Early in the pages of “Circe,” the recent novelization of the Greek goddess’s life, Madeline Miller describes a meeting between the titular character and Prometheus. At the time, Circe is a young, unremarkable goddess; Prometheus is a prophetic Titan who has recently confessed to his ultimate crime of giving humans the knowledge of fire and is ready to be punished. Prometheus receives only a few pages of attention, and yet within that length, he is established as a complex, sympathetic and deeply intriguing character, leaving a profound impact both on the book and on Circe herself, spurring her to this realization: “That all my life had been murk and depths, but I was not a part of that dark water. I was a creature within it.”

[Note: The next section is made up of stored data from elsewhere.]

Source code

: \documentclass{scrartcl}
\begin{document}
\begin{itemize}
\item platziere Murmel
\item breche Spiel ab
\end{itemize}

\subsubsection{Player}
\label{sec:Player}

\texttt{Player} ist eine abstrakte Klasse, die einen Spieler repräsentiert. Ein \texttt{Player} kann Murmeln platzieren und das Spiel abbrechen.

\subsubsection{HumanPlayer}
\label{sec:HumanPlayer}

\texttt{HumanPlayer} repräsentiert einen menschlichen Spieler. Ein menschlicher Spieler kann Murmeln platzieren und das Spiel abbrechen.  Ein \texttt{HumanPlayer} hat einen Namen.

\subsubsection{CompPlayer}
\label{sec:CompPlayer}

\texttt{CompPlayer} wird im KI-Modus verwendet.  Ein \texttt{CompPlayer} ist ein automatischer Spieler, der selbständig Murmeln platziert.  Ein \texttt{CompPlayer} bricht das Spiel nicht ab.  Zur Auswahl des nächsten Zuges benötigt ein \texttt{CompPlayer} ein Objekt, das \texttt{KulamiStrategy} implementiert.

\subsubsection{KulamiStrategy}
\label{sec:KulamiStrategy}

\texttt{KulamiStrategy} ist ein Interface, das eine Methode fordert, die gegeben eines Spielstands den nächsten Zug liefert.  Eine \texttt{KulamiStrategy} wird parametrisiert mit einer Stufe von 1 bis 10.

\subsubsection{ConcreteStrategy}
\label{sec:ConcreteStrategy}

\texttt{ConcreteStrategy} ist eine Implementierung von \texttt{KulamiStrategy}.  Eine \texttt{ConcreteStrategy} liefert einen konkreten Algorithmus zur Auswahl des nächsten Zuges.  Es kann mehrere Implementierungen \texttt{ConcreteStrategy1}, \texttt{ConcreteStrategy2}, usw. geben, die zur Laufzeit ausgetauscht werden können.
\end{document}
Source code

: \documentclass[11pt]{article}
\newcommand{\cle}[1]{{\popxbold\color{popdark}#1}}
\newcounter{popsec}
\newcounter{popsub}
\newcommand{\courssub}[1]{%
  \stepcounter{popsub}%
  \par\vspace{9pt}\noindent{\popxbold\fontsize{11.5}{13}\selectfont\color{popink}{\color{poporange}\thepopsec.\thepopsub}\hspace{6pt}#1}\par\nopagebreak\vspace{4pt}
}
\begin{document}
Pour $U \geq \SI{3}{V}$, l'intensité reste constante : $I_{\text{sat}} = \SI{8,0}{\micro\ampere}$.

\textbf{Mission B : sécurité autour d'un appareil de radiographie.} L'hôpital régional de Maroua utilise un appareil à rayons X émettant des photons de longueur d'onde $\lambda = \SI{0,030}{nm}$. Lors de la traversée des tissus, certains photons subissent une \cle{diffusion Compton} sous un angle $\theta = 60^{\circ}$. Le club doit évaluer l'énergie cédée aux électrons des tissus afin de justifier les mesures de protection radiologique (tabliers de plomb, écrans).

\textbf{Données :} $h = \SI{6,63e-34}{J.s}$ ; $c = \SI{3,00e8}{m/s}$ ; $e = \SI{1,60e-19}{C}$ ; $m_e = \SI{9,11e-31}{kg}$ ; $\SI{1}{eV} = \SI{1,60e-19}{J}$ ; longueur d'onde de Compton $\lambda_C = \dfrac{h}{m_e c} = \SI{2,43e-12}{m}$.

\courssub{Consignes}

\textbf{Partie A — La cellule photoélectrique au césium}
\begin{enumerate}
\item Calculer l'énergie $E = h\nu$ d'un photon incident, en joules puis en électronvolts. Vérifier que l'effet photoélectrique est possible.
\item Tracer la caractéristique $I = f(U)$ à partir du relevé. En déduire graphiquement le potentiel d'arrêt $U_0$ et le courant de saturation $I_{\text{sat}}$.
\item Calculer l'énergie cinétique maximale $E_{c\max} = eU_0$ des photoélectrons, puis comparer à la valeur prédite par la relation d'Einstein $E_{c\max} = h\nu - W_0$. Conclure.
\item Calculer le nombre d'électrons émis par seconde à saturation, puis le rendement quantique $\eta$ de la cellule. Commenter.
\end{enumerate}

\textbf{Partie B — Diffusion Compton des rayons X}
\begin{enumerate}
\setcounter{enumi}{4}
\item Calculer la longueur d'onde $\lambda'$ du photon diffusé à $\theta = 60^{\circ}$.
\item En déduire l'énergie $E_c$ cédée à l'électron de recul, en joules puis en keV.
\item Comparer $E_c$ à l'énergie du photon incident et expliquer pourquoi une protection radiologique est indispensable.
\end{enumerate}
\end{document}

One cannot help but regret having to move on from Prometheus so quickly; alas, he has to meet his fate of being chained to a rock for eternity, and Circe has her own story to be told. Luckily, if this early and electrifying encounter can be said to constitute a sort of promise, the rest of the book absolutely fulfills it.

Miller’s uncanny talent for characterization makes the book shine from cover to cover. Prometheus is only one brief example out of a long string of magnetic figures, each one more compelling than the last. Circe converses with Hermes, the messenger of the Olympians, and befriends Daedalus, the genius mortal inventor; she argues with Medea, finds an enemy in Athena and, of course, hosts Odysseus and his crew on their way home from the Trojan War.

Any one of these figures is already well known to the public and captivating in their own right. What stands out is Miller’s ability not only to make them her own, but to make them Circe’s. To put forth a new understanding of well known mythical figures in a way that still feels true to their personalities is a monumental feat, one that an experienced classicist like Miller easily achieves. She attends to each encounter with the level of research and thoughtfulness that can only come from love, and this attention is so well articulated that it’s impossible not to share some of that love in one’s reading.

Circe herself is the character who most commands the power of this phenomenal narrative. Miller takes her as an opportunity to explore the complexities of womanhood, divinity and immortality. Circe perceives time and people as only a goddess can, and against all odds, the beautiful descriptions of the book seem to bring an understanding of that perception within the audience’s reach. The generations that pass between Circe’s meetings with famous figures are as vivid as those meetings themselves, and the ebbs and flows of depression and contentedness within an infinite lifespan are rendered with an astounding naturalness. The language itself is fittingly old-fashioned and formal, but also accessible, cunning and humorous.

Circe is not one of the most popular Greek figures; an exiled witch, she is known mostly for temporarily harboring Odysseus and turning his men into pigs. However, this novelization shows us her own side of the story in a manner so organic and enticing that it deserves a place in the ancient canon itself. Much of Circe’s story is shaped by her identity as a woman living alone; at every turn, people and gods alike judge her, misunderstand her and seek to take advantage of her. Circe knows the limits of her power and she finds herself helpless in certain situations. She condemns her murderous niece, Medea, for being foolish enough to believe that she can bend the entire world to her will using witchcraft. But Circe is clever and creative enough to fight back with her own kind of fire: A natural intuition for the workings of the world, a surprising vault of compassion which her fellow gods often fail to share and an iron will and sense of self. She is vulnerable yet strong, lonely yet self-sufficient. She is a quietly contained storm, knowing her own direction and, despite appearances, existing on no terms but her own.

The trajectory of this novel reiterates what much of Greek mythology already implies: There is no good and evil, there is only a long string of personal values and grievances that looks different from person to person. Circe is not “good” so much as she is perceptive and reasonable, and the antagonists in her story, from her sister Pasiphae to the powerful Olympian Athena, are not “evil” so much as petty and ill-tempered. Nevertheless, these qualities have monumental consequences on both sides of the equation. In the case of Circe, it is better and more fitting to see a character who is motivated not by justice or philanthropy, but rather by the simple quest of determining that her time in this world is meaningful and worth something.

Dismissed as she is, both by her fellow divinities and by many modern readers, Circe’s story as told here has much to offer the realms of feminist literature and classical mythology. It does justice to her immortality, complexity and ultimate humanity, while delivering on every promise it makes in its early pages. Unfailingly lyrical and meaningful on a sentence-by-sentence basis, Miller’s novel is a more than worthy addition to the world of Greek mythology and to modern literature as a whole.